____ Data supplied

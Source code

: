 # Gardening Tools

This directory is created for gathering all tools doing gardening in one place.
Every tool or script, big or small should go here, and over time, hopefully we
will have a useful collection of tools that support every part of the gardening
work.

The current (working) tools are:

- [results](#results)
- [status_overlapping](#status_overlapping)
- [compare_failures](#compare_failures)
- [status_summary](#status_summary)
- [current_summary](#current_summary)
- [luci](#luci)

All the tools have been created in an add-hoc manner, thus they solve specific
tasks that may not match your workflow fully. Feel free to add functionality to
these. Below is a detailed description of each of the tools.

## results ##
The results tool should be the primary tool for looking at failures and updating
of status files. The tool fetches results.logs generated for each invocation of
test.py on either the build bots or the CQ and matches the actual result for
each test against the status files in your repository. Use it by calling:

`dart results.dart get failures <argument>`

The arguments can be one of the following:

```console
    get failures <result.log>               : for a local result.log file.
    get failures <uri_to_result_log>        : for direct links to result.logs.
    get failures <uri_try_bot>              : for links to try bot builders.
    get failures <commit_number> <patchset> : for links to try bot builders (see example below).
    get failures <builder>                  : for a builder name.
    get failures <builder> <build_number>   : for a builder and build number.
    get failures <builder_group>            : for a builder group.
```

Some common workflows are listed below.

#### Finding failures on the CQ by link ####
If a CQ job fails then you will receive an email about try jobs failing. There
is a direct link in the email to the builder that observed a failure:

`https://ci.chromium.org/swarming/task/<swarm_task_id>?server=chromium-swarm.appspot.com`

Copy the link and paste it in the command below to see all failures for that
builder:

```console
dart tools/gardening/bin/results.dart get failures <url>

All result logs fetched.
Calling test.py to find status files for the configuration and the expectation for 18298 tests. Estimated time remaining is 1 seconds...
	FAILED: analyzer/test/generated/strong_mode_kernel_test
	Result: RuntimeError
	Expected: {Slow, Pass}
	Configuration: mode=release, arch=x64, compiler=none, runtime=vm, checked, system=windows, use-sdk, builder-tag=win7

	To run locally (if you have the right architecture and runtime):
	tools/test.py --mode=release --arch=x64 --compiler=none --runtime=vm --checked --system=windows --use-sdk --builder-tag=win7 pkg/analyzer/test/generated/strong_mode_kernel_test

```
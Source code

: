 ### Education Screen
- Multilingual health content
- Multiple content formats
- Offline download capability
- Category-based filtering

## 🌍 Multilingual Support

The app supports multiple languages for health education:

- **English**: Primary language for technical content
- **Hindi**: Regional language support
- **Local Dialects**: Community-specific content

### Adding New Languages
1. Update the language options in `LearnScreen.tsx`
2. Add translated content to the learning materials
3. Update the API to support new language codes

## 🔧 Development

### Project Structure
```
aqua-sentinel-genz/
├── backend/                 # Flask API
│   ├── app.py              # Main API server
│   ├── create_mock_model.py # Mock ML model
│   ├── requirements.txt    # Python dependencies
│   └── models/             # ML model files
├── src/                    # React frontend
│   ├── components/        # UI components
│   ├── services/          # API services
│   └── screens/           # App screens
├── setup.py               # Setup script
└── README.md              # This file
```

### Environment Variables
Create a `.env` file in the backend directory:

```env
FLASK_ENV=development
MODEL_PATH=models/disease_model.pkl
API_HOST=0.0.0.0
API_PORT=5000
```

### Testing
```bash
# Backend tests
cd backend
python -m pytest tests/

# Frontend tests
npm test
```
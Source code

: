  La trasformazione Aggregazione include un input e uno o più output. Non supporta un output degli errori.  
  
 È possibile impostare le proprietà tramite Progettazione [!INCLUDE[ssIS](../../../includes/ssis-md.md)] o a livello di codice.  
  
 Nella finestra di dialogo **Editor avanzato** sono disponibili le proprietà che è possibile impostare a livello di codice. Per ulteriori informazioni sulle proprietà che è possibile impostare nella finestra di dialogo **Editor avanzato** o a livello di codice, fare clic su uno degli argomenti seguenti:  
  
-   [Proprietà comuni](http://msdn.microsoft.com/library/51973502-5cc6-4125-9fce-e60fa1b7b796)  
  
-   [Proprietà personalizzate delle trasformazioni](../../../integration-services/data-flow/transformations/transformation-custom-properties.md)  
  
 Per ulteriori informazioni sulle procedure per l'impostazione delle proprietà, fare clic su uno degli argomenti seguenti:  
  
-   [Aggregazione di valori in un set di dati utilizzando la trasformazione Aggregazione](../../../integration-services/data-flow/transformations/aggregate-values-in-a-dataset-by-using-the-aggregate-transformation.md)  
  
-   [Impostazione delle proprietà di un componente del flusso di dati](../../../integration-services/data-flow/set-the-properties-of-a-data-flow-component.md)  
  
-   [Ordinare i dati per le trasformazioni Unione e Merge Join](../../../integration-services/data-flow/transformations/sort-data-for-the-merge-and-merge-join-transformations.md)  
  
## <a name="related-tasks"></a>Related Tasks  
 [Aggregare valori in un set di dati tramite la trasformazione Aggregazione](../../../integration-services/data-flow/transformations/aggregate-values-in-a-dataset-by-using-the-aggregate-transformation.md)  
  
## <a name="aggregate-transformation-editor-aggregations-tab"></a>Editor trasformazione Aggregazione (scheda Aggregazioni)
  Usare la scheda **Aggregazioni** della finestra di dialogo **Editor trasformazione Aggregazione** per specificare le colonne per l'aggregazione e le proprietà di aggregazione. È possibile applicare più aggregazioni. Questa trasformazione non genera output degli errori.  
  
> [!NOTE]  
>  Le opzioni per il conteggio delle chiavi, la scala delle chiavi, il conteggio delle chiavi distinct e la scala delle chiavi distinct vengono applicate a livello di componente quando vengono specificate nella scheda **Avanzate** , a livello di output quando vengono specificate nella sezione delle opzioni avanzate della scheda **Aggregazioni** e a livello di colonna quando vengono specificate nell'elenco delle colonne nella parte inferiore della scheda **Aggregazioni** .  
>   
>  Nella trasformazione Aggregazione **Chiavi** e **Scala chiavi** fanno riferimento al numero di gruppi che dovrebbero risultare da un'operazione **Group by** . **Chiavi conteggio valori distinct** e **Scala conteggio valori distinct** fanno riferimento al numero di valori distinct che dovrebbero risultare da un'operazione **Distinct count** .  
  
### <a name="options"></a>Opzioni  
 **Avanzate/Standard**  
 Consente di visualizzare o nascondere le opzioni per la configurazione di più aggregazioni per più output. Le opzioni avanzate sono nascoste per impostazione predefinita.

________

What this task involves: Print the records verbatim, stopping after the "these. Below is" line.

Response box:
Source code

: # Gardening Tools

This directory is created for gathering all tools doing gardening in one place.
Every tool or script, big or small should go here, and over time, hopefully we
will have a useful collection of tools that support every part of the gardening
work.

The current (working) tools are:

- [results](#results)
- [status_overlapping](#status_overlapping)
- [compare_failures](#compare_failures)
- [status_summary](#status_summary)
- [current_summary](#current_summary)
- [luci](#luci)

All the tools have been created in an add-hoc manner, thus they solve specific
tasks that may not match your workflow fully. Feel free to add functionality to
these. Below is a detailed description of each of the tools.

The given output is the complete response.